We start this module by introducing a useful notation which allows a compact representation for the queue. This is known as Kendall's Notation for queues and is given in the next slide.

Kendall's Notation for Queues

This is a shorthand notation of the type A/B/C/D/E where A, B, C, D, E describe the queue. This notation may be easily applied to cover a large number of simple queueing scenarios. The various standard meanings associated with each of these letters are summarized below.

Kendall's Notation for Queues

A/B/C/D/E

A represents the Inter-arrival Time distribution

B represents the Service Time distribution

C gives the Number of Servers in the queue

D gives the Maximum Number of jobs that can be there in the system counting both those who are waiting and the ones in service). If this is not given then the default value of infinity (∞) is assumed implying that the queue has an infinite number of waiting positions

E represents the Queueing Discipline that is followed.

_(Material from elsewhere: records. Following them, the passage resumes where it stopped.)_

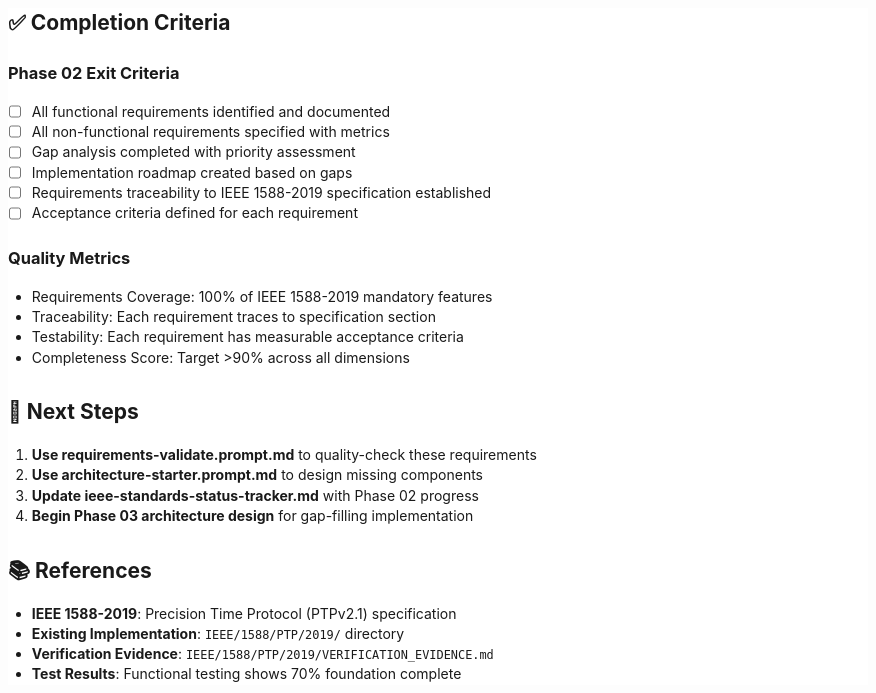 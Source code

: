 ## ✅ **Completion Criteria**

### **Phase 02 Exit Criteria**
- [ ] All functional requirements identified and documented
- [ ] All non-functional requirements specified with metrics
- [ ] Gap analysis completed with priority assessment
- [ ] Implementation roadmap created based on gaps
- [ ] Requirements traceability to IEEE 1588-2019 specification established
- [ ] Acceptance criteria defined for each requirement

### **Quality Metrics**
- Requirements Coverage: 100% of IEEE 1588-2019 mandatory features
- Traceability: Each requirement traces to specification section
- Testability: Each requirement has measurable acceptance criteria
- Completeness Score: Target >90% across all dimensions

## 🔗 **Next Steps**

1. **Use requirements-validate.prompt.md** to quality-check these requirements
2. **Use architecture-starter.prompt.md** to design missing components
3. **Update ieee-standards-status-tracker.md** with Phase 02 progress
4. **Begin Phase 03 architecture design** for gap-filling implementation

## 📚 **References**

- **IEEE 1588-2019**: Precision Time Protocol (PTPv2.1) specification
- **Existing Implementation**: `IEEE/1588/PTP/2019/` directory
- **Verification Evidence**: `IEEE/1588/PTP/2019/VERIFICATION_EVIDENCE.md`
- **Test Results**: Functional testing shows 70% foundation complete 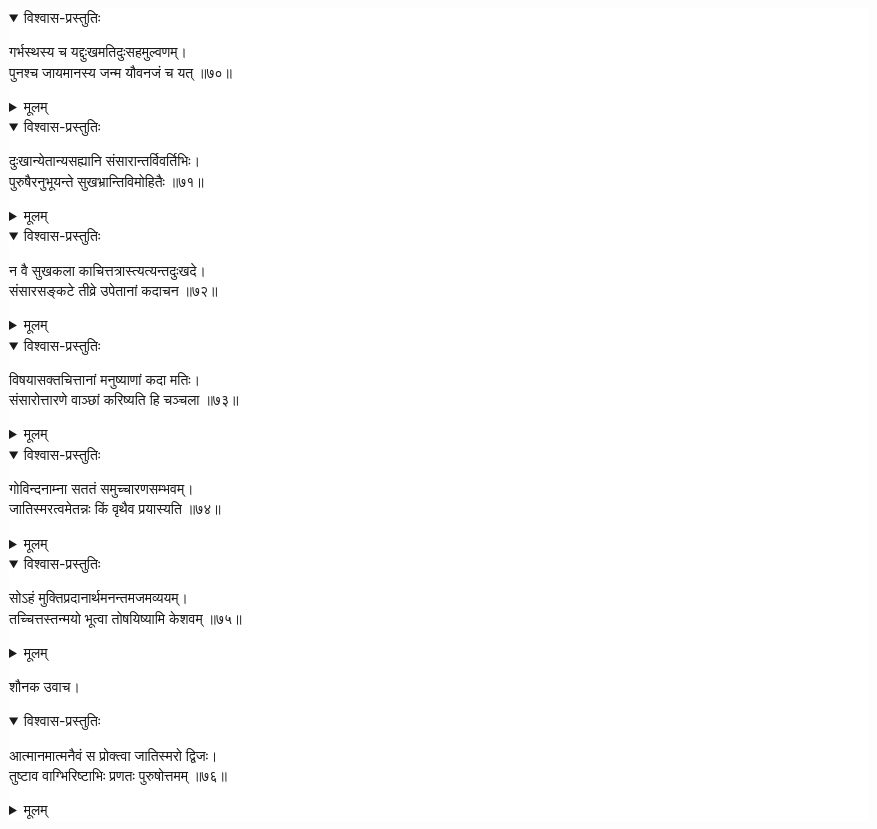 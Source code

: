 <details open><summary>विश्वास-प्रस्तुतिः</summary>

गर्भस्थस्य च यद्दुःखमतिदुःसहमुल्वणम्।  
पुनश्च जायमानस्य जन्म यौवनजं च यत् ॥७०॥
</details>

<details><summary>मूलम्</summary></details>


<details open><summary>विश्वास-प्रस्तुतिः</summary>

दुःखान्येतान्यसह्यानि संसारान्तर्विवर्तिभिः।  
पुरुषैरनुभूयन्ते सुखभ्रान्तिविमोहितैः ॥७१॥
</details>

<details><summary>मूलम्</summary></details>


<details open><summary>विश्वास-प्रस्तुतिः</summary>

न वै सुखकला काचित्तत्रास्त्यत्यन्तदुःखदे।  
संसारसङ्कटे तीव्रे उपेतानां कदाचन ॥७२॥
</details>

<details><summary>मूलम्</summary></details>


<details open><summary>विश्वास-प्रस्तुतिः</summary>

विषयासक्तचित्तानां मनुष्याणां कदा मतिः।  
संसारोत्तारणे वाञ्छां करिष्यति हि चञ्चला ॥७३॥
</details>

<details><summary>मूलम्</summary></details>


<details open><summary>विश्वास-प्रस्तुतिः</summary>

गोविन्दनाम्ना सततं समुच्चारणसम्भवम्।  
जातिस्मरत्वमेतन्नः किं वृथैव प्रयास्यति ॥७४॥
</details>

<details><summary>मूलम्</summary></details>


<details open><summary>विश्वास-प्रस्तुतिः</summary>

सोऽहं मुक्तिप्रदानार्थमनन्तमजमव्ययम्।  
तच्चित्तस्तन्मयो भूत्वा तोषयिष्यामि केशवम् ॥७५॥
</details>

<details><summary>मूलम्</summary></details>

शौनक उवाच।  

<details open><summary>विश्वास-प्रस्तुतिः</summary>

आत्मानमात्मनैवं स प्रोक्त्वा जातिस्मरो द्विजः।  
तुष्टाव वाग्भिरिष्टाभिः प्रणतः पुरुषोत्तमम् ॥७६॥
</details>

<details><summary>मूलम्</summary></details>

The typical ones are First Come First Served (FCFS), Last Come First Served (LCFS), Service in Random Order (SIRO) etc.. If this is not given then the default queueing discipline of FCFS is assumed.

 

Example: M/M/1 or M/M/1/∞

Single server queue with Poisson arrivals, exponentially distributed service times and infinite number of waiting positions .

Note that exponentially distributed inter-arrival times imply a Poisson arrival process. Since the service discipline is not specified, FCFS service is assumed.